The use of social media and networking websites is becoming an increasingly common communication and marketing tool. If an investment adviser permits the use of social media and networking websites by its supervised persons, the investment adviser must have in place strong compliance policies and procedures that clearly define acceptable use and address key areas such as supervision and record retention.
In a National Examination Risk Alert (“Risk Alert”) issued by the Office of Compliance Inspections and Examinations of the U.S. Securities and Exchange Commission (“SEC”), the term social media is described as:
“Social media” is an umbrella term that encompasses various activities that integrate technology, social interaction and content creation. Social media may use many technologies, including, but not limited to, blogs, microblogs, wikis, photos and video sharing, podcasts, social networking, and virtual worlds.
Investment advisers should address social media in their written policies and procedures manual. As indicated in the SEC’s Risk Alert, “Many [investment adviser] firms have policies and procedures within their compliance programs that specifically apply to the use of social media by the [investment adviser] firm and its IARs; however, the [SEC] staff observed variation in the form and substance of the policies and procedures. The staff noted that many firms have multiple overlapping procedures that apply to advertisements, client communications or electronic communications generally, which may or may not specifically include social media use. Such lack of specificity may cause confusion as to what procedures or standards apply to social media use. Many procedures were also not specific as to which types of social networking activity are permitted or prohibited by the [investment adviser] and many did not address the use of social media by solicitors.”
As a general guide, investment advisers should indicate in their written policies and procedures what social media or networking sites it uses and has approved for use for conducting business on behalf of the firm. Additionally, an investment adviser should specify what social media websites are prohibited for use by supervised persons and what possible actions may be taken (i.e. disciplinary action) against those individuals that fail to adhere to the restrictions in place regarding the identified prohibited social media and networking websites. Investment advisers may consider requiring all supervised personnel to acknowledge and sign a social media review-approval form which requires supervised persons to request approval prior to social media use for business purposes (to purchase a sample social media review-approval form, click here). The signed social media review-approval form may then be retained as part of the investment adviser’s books and records.
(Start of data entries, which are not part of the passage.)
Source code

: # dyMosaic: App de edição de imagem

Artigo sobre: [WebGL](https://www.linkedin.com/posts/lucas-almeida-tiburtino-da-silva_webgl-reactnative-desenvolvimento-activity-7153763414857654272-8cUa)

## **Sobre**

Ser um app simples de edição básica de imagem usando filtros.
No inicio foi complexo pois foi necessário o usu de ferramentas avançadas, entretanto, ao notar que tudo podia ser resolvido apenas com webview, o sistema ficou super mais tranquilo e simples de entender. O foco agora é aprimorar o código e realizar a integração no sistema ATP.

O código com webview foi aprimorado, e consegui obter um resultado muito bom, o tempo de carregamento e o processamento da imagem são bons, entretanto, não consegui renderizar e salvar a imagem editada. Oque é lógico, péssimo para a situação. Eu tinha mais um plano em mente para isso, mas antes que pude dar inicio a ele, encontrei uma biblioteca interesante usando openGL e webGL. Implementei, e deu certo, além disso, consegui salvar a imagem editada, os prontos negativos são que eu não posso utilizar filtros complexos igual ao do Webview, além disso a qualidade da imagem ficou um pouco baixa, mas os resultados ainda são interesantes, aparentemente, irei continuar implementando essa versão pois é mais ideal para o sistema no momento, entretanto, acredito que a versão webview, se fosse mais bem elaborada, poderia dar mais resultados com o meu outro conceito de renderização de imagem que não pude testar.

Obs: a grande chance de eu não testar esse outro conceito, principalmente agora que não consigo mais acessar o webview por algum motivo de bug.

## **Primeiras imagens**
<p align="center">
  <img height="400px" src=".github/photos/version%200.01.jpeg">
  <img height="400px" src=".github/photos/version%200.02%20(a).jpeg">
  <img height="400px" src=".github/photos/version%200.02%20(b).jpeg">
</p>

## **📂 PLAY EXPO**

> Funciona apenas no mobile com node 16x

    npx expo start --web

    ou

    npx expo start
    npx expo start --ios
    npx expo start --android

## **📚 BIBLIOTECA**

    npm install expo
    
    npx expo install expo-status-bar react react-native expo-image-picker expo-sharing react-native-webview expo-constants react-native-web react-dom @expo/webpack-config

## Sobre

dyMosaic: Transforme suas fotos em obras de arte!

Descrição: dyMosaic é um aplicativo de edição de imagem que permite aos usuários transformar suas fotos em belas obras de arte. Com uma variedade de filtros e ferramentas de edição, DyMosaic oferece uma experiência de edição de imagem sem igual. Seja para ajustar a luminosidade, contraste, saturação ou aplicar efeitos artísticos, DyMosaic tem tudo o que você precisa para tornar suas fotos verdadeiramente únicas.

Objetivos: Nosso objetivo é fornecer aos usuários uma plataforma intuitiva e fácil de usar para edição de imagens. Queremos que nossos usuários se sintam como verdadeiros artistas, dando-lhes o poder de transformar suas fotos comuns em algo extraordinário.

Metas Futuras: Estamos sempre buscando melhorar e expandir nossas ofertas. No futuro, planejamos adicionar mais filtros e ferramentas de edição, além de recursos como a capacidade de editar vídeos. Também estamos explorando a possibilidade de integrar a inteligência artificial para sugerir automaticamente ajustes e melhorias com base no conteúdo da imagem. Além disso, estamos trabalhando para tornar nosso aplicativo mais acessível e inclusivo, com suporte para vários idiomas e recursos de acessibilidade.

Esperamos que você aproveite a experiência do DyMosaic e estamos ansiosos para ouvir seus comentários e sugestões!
An investment adviser’s policies and procedures should also identify the designated party or parties responsible for ensuring supervised persons understand and adhere to the policies and procedures regarding social media and networking websites. Additionally, the policies and procedures should identify the frequency with which an investment adviser’s supervised persons are monitored and the frequency for which the written policies and procedures are reviewed for effectiveness. Other areas that an investment adviser should consider addressing in its social media written policies and procedures may include approval of content prior to posting online, training program guidelines, and possible information security risks and how to prevent such threats online.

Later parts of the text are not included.